Implementation of any of the guarantee programs deployed during the recent crisis would require an act of Congress. But neither the Dodd-Frank Act itself nor any other post-EESA legislation has restored the ability of any branch of government to respond forcefully in the event of a run on this $3 trillion industry – the fulcrum of the shadow banking system. . We have seen above that the Treasury's guarantee for the MMF sector in 2008 rested on what could be considered a rather expansive interpretation of its statutory powers.
He recited the limits of the Fed's legal authority even in "unusual and urgent circumstances."
The Ghost of Crisis Yet to Come
This was a deliberate policy decision and necessarily means that the next money market panic is not excluded. Money seekers still have ample reason to withdraw funds at the first sign of stress - to get to the top of the line. Activation of the OLA requires the approval of two-thirds of the FDIC and Federal Reserve boards, the Secretary of the Treasury, in consultation with the President, and, if the firm does not consent, a federal district court judge.144 Bankruptcy is the default option, and bankruptcy means long delays and possible damage to money claims - it is a source, not an answer, to the subsequent losses of money claimants.
In pursuit of additional returns, these funds have significantly increased their exposure to the short-term credit instruments of the largest European banks. But the goal was to try to elucidate one view of the problem and try to trace some of the implications of the policy choices we made. All social events have many causes, but some aspects of the world are more readily amenable to policy intervention than others.
A fair standard for overturning market outcomes must amount to a judgment that the benefits of the chosen intervention are likely to exceed the costs.
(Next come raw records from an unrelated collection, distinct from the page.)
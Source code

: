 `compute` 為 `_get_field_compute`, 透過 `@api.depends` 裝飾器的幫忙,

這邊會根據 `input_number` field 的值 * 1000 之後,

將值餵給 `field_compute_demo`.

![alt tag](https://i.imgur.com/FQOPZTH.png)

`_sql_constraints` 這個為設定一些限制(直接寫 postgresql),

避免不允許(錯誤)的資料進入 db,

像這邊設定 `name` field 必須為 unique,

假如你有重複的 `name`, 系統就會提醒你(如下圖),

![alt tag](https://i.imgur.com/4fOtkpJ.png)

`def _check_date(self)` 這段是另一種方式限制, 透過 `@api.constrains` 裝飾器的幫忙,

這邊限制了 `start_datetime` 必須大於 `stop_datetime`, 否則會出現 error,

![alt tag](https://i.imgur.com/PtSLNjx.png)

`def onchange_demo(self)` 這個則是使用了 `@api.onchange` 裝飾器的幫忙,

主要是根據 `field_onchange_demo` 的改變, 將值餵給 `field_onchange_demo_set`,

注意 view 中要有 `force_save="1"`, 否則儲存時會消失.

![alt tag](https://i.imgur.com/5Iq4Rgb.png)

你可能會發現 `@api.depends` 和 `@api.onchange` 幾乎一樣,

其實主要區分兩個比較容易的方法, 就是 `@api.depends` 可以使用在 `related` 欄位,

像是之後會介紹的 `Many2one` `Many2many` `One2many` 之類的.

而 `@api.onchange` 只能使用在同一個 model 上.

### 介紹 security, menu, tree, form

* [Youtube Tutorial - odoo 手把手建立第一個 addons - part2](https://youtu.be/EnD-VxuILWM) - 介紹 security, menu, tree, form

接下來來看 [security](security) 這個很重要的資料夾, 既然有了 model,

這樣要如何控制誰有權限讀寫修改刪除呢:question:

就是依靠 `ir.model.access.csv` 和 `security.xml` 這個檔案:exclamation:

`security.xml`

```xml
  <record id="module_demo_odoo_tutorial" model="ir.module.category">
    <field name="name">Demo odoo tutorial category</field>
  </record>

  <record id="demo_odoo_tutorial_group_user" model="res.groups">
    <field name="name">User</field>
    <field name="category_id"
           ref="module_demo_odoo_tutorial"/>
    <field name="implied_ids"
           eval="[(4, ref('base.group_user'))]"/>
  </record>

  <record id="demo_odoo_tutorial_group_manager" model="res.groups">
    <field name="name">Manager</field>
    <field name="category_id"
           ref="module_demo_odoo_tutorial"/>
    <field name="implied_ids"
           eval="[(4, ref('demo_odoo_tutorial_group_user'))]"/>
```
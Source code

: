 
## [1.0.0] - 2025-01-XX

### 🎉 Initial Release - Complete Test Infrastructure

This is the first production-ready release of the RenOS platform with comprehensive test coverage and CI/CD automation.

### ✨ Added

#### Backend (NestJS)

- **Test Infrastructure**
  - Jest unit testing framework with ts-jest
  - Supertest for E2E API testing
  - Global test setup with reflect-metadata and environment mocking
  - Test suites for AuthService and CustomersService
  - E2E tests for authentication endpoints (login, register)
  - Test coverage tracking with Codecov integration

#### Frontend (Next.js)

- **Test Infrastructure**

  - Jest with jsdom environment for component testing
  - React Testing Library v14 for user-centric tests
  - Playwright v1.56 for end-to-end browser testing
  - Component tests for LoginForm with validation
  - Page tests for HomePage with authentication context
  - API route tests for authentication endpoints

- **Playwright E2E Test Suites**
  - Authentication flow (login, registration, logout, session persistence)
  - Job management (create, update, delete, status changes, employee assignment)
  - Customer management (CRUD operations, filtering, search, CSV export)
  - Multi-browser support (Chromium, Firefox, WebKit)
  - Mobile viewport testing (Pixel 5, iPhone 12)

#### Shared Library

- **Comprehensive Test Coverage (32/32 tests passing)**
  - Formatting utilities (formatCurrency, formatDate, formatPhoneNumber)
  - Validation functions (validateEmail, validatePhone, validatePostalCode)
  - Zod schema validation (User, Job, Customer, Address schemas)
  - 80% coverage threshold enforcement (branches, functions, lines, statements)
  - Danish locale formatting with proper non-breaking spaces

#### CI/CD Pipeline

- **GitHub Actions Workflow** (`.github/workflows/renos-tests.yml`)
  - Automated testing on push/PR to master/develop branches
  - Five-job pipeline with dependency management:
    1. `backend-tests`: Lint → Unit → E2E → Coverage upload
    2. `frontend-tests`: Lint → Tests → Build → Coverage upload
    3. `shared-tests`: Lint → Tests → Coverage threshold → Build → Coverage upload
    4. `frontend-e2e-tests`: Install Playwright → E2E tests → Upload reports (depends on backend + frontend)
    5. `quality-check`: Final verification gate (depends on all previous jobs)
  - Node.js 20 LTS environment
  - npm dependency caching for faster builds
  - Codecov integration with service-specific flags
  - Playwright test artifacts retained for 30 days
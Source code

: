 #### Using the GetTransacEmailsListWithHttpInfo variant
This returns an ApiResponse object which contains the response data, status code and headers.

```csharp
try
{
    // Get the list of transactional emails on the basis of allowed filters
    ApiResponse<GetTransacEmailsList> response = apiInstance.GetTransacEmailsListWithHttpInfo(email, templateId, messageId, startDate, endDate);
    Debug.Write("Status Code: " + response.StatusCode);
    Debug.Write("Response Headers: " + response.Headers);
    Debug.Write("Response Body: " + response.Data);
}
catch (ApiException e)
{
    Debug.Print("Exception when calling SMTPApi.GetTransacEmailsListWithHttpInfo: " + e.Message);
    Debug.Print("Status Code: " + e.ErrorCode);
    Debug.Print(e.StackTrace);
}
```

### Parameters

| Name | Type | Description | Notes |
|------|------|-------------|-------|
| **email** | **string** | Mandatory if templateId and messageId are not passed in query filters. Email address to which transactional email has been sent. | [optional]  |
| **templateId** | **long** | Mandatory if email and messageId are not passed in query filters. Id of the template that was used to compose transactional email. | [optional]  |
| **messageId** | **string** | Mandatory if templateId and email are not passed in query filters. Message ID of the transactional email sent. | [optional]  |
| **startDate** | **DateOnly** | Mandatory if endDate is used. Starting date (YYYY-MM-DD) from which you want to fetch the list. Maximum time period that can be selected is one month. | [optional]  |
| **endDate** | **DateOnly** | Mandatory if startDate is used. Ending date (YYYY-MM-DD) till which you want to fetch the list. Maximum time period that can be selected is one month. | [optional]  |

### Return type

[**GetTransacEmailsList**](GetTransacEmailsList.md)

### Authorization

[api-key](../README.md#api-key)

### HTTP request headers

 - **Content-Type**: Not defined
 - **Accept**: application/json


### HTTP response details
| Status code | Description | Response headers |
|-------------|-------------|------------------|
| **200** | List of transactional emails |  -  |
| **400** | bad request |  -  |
It is the invocation of the supposed inevitability of financial crises, the defeatist notion that we are dealing with problems of human nature (or even - in the case of "animal spirits" - inhuman nature!) that we cannot hope to truly not correct. , only to resist by any inadequate means available. The hope is always that the action taken will at least do no harm - that the cost of the chosen intervention will not be that great.
Given that these two types of financial institutions were at the epicenter of the recent financial crisis, perhaps this should not be of much concern.